「Eight」のSansan、リクルーティング市場に参入「企業ページ」6月下旬に

» 2017年06月22日 18時12分 公開
[青柳美帆子ITmedia]

 クラウド名刺サービス「Eight」を展開するSansanは6月22日、Eightで企業が情報発信できる「企業ページ」機能を6月下旬に追加すると発表した。名刺データとAI(人工知能)を活用した人材獲得支援サービスも開始し、リクルーティング市場に参入する。

クラウド名刺サービス「Eight」に「企業ページ」機能が追加。人材獲得支援サービスも始める

 Eightは名刺情報をデータベース化して管理できるサービス。OCR(光学式読み取り)技術と人力入力によって名刺情報の手間が省けることや、名刺交換をした相手がEightを利用していれば、現在の役職や転職情報が更新される機能などが特徴で、ユーザー数は150万人超。メッセージ機能やフィード(自身や他ユーザーの近況などが投稿・閲覧できる)機能なども備え、名刺データを利用した「ビジネスSNS」としても成長を始めている。

 6月下旬に追加する企業ページは、企業がユーザーに対してさまざまな情報やコンテンツを発信するページを無料で作れる機能。社員や元社員など企業に関連する人物も表示される。ユーザーが企業ページをフォローすれば、最新情報をフィード上で閲覧できる。

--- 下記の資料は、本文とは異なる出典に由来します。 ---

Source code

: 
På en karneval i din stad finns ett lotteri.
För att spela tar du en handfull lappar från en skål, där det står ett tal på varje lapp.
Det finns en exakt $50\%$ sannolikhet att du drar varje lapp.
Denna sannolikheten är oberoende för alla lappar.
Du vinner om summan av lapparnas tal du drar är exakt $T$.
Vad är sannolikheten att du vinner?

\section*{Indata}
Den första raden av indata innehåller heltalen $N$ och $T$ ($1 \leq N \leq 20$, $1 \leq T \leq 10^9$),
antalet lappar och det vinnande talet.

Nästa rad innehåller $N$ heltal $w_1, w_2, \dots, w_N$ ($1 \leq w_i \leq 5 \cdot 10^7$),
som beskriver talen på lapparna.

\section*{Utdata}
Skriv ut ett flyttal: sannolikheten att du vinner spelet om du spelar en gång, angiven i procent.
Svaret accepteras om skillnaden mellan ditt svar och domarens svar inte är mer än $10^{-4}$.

 先行企業として日産自動車、岡村製作所、サイバーエージェント、サイボウズ、ランサーズが利用を始める。

企業ページのイメージ図

 企業とビジネスパーソンとのコミュニケーション機能をもつSNSは、FacebookやLinkedInなどが先行。差別化については「Facebookはプライベートの投稿もあり、ビジネス専用ではない。またLinkedInは、転職を前提としたSNS。Eightは幅広いビジネスパーソンに活用されるビジネス特化のSNS」(Sansanの塩見賢治Eight事業部長)と説明した。

有料リクルーティングサービスと広告で売り上げアップなるか

 また、企業ページの有料オプションとして、リクルーティング支援サービスの「Eight Talent Solution」もスタートする。ユーザーに採用担当者が直接スカウトメッセージを送れる機能のほか、AIを活用し、転職を検討しているユーザーや企業にマッチした人材をレコメンドする機能を提供する。

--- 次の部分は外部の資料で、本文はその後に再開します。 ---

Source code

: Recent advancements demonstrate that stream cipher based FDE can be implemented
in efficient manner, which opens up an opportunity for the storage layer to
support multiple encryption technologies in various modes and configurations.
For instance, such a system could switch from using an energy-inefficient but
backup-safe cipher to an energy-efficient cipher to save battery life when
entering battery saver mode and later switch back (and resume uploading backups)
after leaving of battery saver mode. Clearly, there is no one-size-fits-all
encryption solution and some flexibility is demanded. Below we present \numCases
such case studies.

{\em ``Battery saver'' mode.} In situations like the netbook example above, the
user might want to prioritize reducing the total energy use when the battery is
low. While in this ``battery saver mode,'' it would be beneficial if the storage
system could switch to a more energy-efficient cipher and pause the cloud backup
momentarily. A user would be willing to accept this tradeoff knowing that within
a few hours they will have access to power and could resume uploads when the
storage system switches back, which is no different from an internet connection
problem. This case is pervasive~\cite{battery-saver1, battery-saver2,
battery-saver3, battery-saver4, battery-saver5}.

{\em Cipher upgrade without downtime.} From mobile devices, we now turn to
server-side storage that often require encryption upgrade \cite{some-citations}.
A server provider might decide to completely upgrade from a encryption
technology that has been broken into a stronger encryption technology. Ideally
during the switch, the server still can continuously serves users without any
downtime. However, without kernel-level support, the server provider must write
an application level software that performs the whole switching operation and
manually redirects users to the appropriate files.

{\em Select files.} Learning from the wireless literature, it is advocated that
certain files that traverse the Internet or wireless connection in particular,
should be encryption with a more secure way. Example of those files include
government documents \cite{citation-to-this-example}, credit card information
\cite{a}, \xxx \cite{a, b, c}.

 3月から一部企業で試験的に運用したところ、「多くの転職潜在層にリーチできるだけでなく、他のサービスと比べて候補者からのレスポンスが早かった」と好評だったという。月額課金制を予定している。

 新たなターゲティング広告商品「Eight Ads」も、企業ページのリリースと同時期に開始予定。Eightの名刺情報と帝国データバンクのデータを使い、「従業員規模1000人以上×人事部」「従業員規模1万人以上×営業」などと属性を絞ったターゲティング広告を、ユーザーのフィードに表示できる。16年5月から先行利用を試験的に一部企業で開始しているが、満足度が高く、リピートも多いという。

 Sansanは国内名刺管理サービスではトップシェアだが、2016年5月期の最終損益は13億6800万円の赤字。売り上げは伸びてはいるが、販管費が圧迫し、黒字化は果たせていない。新たな有料サービスと広告商品でさらなる売り上げ拡大を図る。